Task 2: Augment Annotation via InterPro

Import the provided InterPro results (.xml files) by going to “Load -> Load InterProScan Results”. In the dialog choose “Add to existing project” and select the project from Task 1. After selecting the folder which contains the .xml files, don’t forget to choose “Nucleotides” and hit “Load”.

The InterPro column should now show data for all sequences. Now go to “InterProScan -> Merge InterProScan GOs to Annotation” to transfer the GOs.

Export the resulting project as .annot (File -> Export -> Export Annotations -> ...).

Questions
  1. For how many sequences could you obtain InterPro results and how many of them contributed with GO terms?
  2. Can you tell how many more sequences could be annotated by adding the InterPro GO-terms?

Task 3: Summarize your data via GO-Slim

Perform a GO-Slim reduction (Analysis menu) with the Generic slim and generate once more the annotation charts from step Task 1.

Task 4: Try different annotation strategies

Computation time: 20 minutes. 

Change the annotation strategy (Remove the existing annotation first with “Annotation -> Remove Annotation”) as follows.

Restrictive:

  • Annotation CutOff: 70

  • E-Value-Hit-Filter: 1e-10 and to compensate GO-Weight: 10

  • All experimental evidence codes and TAS to 1.0, rest to 0.0.

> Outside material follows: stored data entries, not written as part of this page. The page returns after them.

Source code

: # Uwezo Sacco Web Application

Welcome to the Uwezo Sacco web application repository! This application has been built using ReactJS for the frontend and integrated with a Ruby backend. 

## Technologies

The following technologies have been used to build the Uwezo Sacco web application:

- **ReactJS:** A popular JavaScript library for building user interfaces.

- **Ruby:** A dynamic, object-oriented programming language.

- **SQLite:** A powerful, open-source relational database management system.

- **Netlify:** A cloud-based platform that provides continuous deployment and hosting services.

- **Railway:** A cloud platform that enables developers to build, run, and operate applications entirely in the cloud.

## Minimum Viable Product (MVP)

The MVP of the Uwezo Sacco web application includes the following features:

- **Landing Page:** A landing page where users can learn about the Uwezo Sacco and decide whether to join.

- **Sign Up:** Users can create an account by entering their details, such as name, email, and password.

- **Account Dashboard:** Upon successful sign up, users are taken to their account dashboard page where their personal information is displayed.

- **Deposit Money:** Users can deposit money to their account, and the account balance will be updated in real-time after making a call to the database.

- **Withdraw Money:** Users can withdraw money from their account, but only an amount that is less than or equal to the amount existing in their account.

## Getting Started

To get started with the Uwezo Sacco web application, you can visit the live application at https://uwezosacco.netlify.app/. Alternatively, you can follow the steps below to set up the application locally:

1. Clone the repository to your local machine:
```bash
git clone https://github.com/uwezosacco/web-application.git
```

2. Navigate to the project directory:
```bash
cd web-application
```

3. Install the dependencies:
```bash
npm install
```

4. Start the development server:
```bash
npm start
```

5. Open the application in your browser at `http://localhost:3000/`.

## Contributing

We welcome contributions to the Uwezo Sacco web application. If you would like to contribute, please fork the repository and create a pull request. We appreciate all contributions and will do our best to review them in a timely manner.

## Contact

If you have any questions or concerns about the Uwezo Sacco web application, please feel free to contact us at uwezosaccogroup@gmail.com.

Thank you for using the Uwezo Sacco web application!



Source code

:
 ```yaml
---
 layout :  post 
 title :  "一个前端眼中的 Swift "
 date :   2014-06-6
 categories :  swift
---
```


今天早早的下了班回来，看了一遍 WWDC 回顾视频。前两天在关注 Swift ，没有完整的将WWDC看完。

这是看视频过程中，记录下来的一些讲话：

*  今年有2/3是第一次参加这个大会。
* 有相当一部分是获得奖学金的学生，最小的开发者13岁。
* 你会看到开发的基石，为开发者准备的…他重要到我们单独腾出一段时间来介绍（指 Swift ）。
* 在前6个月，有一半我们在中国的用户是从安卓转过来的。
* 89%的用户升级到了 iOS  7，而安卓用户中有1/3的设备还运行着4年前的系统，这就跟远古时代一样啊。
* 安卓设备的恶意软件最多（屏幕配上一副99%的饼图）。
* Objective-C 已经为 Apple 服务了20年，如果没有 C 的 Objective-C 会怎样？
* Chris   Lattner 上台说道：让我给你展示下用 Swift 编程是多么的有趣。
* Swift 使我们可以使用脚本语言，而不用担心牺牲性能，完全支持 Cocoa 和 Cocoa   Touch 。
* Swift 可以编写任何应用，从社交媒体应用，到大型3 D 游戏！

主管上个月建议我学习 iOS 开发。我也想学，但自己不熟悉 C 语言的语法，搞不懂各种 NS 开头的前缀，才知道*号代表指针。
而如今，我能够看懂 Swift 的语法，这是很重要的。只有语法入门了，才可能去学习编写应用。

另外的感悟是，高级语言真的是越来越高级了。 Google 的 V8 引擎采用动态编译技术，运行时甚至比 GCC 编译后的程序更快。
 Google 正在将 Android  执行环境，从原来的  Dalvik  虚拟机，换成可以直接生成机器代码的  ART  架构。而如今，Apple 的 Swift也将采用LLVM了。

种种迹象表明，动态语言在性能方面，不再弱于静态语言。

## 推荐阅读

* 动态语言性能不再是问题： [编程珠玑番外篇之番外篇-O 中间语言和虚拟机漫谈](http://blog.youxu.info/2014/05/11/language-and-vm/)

  • Run the annotation and create a Data Distribution Chart, as well as the ones from Task 1.

Permissive:

  • Annotation CutOff: 50

  • E-Value-Hit-Filter: 1e-3 and to compensate GO-Weight: 0

  • All evidence codes to 1.0.

  • Run the annotation and create a Data Distribution Chart, as well as the ones from Task 1.


Questions
  1. Compare the “level-distribution” chart for the different settings and interpret the results.
  2. Can you obtain more/less annotated sequences by modifying the annotation parameters? How?